WHAT THE TASK ASKS: Only the lines holding "label" are wanted. Copy every one from the records below.
-------- DATASET RECORDS --------
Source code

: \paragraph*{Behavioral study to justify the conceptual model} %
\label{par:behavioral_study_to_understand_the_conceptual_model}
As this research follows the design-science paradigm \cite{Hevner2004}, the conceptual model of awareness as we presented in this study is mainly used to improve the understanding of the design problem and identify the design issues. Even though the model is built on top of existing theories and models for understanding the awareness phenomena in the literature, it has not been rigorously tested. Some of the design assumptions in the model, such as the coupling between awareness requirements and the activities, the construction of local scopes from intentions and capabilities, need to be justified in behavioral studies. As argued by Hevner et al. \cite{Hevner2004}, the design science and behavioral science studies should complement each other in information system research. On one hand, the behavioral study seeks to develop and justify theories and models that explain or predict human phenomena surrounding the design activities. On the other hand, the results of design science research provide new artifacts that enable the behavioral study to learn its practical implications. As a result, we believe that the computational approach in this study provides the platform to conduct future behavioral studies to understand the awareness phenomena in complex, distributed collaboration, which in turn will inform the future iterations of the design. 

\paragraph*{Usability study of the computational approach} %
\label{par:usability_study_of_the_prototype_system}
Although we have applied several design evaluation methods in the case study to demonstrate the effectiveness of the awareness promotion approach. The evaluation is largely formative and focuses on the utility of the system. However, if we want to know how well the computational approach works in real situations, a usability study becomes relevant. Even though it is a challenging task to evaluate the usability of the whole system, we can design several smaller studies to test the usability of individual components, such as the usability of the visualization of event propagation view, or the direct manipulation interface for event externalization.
--------
YOUR RESPONSE:
\label{par:behavioral_study_to_understand_the_conceptual_model}
\label{par:usability_study_of_the_prototype_system}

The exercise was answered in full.